By using tunneling protocols and security measures such as encryption, VPNs provide a reliable model for network security. In addition, VPNs often use cryptographic tools such as passwords and digital certificates to authenticate users before a secure connection can be established. Some VPNs are capable of using biometrics to secure network access, as well.
Other than the obvious security benefits of using a VPN for your business, there are many other excellent, budget-saving reasons to consider a VPN for your business. Using a VPN will eliminate the need for leased lines and shrink the costs of long-distance telephone service. In addition, you can cut your own technical support costs by offloading them to your VPN provider. VPNs can help small businesses save up to 70 percent, compared to other remote-access networking solutions, and for networks outside the U.S., the savings can be a staggering 90 percent. To see if your local ISPs support VPNs, visit www.internetserviceproviders.com or a similar site.
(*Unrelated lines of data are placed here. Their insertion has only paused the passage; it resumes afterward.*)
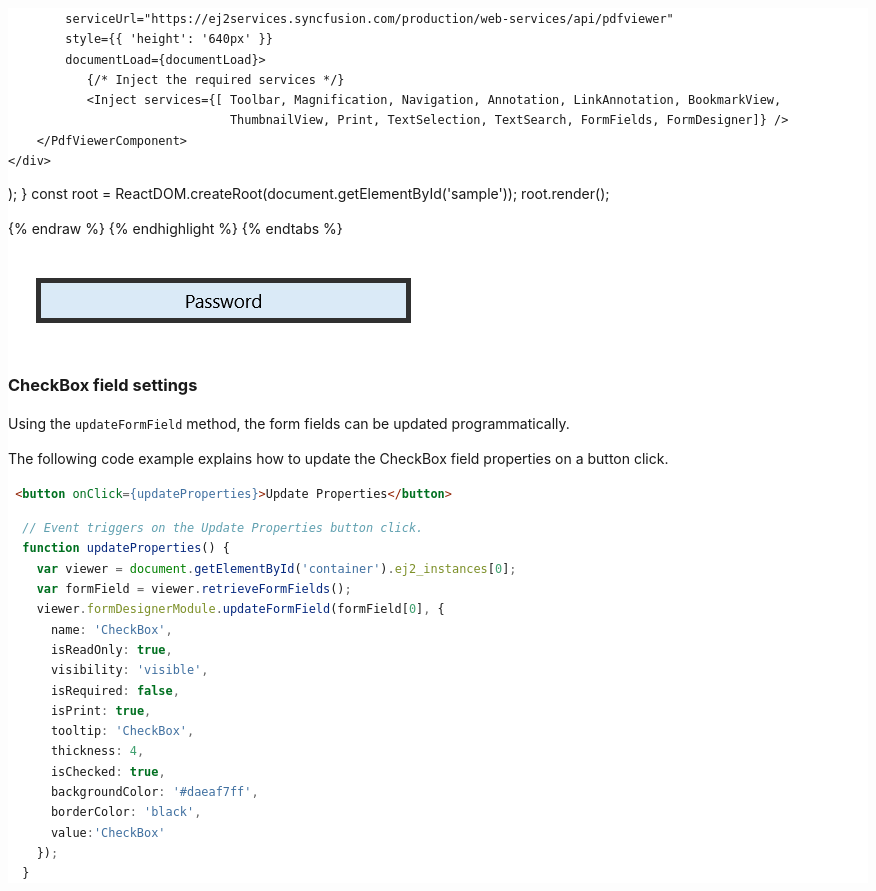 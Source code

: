             serviceUrl="https://ej2services.syncfusion.com/production/web-services/api/pdfviewer"
            style={{ 'height': '640px' }}
            documentLoad={documentLoad}>
               {/* Inject the required services */}
               <Inject services={[ Toolbar, Magnification, Navigation, Annotation, LinkAnnotation, BookmarkView, 
                                   ThumbnailView, Print, TextSelection, TextSearch, FormFields, FormDesigner]} />
        </PdfViewerComponent>
    </div>
</div>);
}
const root = ReactDOM.createRoot(document.getElementById('sample'));
root.render(<App />);

{% endraw %}
{% endhighlight %}
{% endtabs %}

![Password Field Settings](../../../pdfviewer/images/Password.png)

### CheckBox field settings

Using the `updateFormField` method, the form fields can be updated programmatically.

The following code example explains how to update the CheckBox field properties on a button click.

```html
 <button onClick={updateProperties}>Update Properties</button>
```

```typescript
  // Event triggers on the Update Properties button click.
  function updateProperties() {
    var viewer = document.getElementById('container').ej2_instances[0];
    var formField = viewer.retrieveFormFields();
    viewer.formDesignerModule.updateFormField(formField[0], {
      name: 'CheckBox',
      isReadOnly: true,
      visibility: 'visible',
      isRequired: false,
      isPrint: true,
      tooltip: 'CheckBox',
      thickness: 4,
      isChecked: true,
      backgroundColor: '#daeaf7ff',
      borderColor: 'black',
      value:'CheckBox'
    });
  }
```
As an organization grows, so does the cost of creating a dedicated private network. A company with multiple offices quickly expands from needing one dedicated line to create a traditionally connected pair of offices, to needing six lines to connect four in a network. By using public lines and available network capabilities, VPNs solve this scalability issue for businesses.
If your company has employees who work remotely or have a need to collaborate securely, using a VPN becomes less of an option, and more of a responsibility. Take into consideration the structure of your business when building a virtual private network, but also anticipate the needs your business model will have in the future.